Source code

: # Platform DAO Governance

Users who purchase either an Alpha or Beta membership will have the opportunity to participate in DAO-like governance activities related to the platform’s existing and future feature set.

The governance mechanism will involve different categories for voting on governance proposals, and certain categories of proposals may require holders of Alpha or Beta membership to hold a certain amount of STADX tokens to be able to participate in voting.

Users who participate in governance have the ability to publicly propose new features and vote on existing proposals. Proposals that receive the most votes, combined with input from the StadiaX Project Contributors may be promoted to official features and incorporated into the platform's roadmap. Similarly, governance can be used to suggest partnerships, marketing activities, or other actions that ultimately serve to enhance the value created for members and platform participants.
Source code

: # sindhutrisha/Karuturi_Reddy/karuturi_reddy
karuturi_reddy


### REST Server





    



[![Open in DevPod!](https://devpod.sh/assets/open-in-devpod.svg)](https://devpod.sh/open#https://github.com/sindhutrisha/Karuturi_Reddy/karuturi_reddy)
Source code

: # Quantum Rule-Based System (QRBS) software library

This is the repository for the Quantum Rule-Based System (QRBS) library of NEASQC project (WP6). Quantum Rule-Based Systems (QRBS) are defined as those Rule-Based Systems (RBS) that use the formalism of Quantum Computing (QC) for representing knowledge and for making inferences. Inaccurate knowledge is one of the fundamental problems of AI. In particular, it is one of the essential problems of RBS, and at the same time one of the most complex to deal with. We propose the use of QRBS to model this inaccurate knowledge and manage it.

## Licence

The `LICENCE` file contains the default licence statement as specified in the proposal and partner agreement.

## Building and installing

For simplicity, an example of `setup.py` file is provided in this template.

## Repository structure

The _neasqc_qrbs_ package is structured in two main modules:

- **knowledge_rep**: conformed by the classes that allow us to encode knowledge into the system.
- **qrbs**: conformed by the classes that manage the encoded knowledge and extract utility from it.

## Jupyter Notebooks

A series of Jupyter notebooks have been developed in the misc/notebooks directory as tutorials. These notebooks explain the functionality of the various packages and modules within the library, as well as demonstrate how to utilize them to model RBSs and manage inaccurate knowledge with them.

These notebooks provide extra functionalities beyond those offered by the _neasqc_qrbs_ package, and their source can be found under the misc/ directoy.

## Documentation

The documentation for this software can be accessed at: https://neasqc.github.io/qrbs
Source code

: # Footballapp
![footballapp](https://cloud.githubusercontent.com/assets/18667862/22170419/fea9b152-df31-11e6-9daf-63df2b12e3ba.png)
******
#### [THE PROBLEM]
All records are to be retyped precisely.

#### [EXERCISE RESULT]
Source code

: # Platform DAO Governance

Users who purchase either an Alpha or Beta membership will have the opportunity to participate in DAO-like governance activities related to the platform’s existing and future feature set.

The governance mechanism will involve different categories for voting on governance proposals, and certain categories of proposals may require holders of Alpha or Beta membership to hold a certain amount of STADX tokens to be able to participate in voting.

Users who participate in governance have the ability to publicly propose new features and vote on existing proposals. Proposals that receive the most votes, combined with input from the StadiaX Project Contributors may be promoted to official features and incorporated into the platform's roadmap. Similarly, governance can be used to suggest partnerships, marketing activities, or other actions that ultimately serve to enhance the value created for members and platform participants.
Source code

: # sindhutrisha/Karuturi_Reddy/karuturi_reddy
karuturi_reddy


### REST Server





    



[![Open in DevPod!](https://devpod.sh/assets/open-in-devpod.svg)](https://devpod.sh/open#https://github.com/sindhutrisha/Karuturi_Reddy/karuturi_reddy)
Source code

: # Quantum Rule-Based System (QRBS) software library

This is the repository for the Quantum Rule-Based System (QRBS) library of NEASQC project (WP6). Quantum Rule-Based Systems (QRBS) are defined as those Rule-Based Systems (RBS) that use the formalism of Quantum Computing (QC) for representing knowledge and for making inferences. Inaccurate knowledge is one of the fundamental problems of AI. In particular, it is one of the essential problems of RBS, and at the same time one of the most complex to deal with. We propose the use of QRBS to model this inaccurate knowledge and manage it.

## Licence

The `LICENCE` file contains the default licence statement as specified in the proposal and partner agreement.

## Building and installing

For simplicity, an example of `setup.py` file is provided in this template.

## Repository structure

The _neasqc_qrbs_ package is structured in two main modules:

- **knowledge_rep**: conformed by the classes that allow us to encode knowledge into the system.
- **qrbs**: conformed by the classes that manage the encoded knowledge and extract utility from it.

## Jupyter Notebooks

A series of Jupyter notebooks have been developed in the misc/notebooks directory as tutorials. These notebooks explain the functionality of the various packages and modules within the library, as well as demonstrate how to utilize them to model RBSs and manage inaccurate knowledge with them.

These notebooks provide extra functionalities beyond those offered by the _neasqc_qrbs_ package, and their source can be found under the misc/ directoy.

## Documentation

The documentation for this software can be accessed at: https://neasqc.github.io/qrbs
Source code

: # Footballapp
![footballapp](https://cloud.githubusercontent.com/assets/18667862/22170419/fea9b152-df31-11e6-9daf-63df2b12e3ba.png)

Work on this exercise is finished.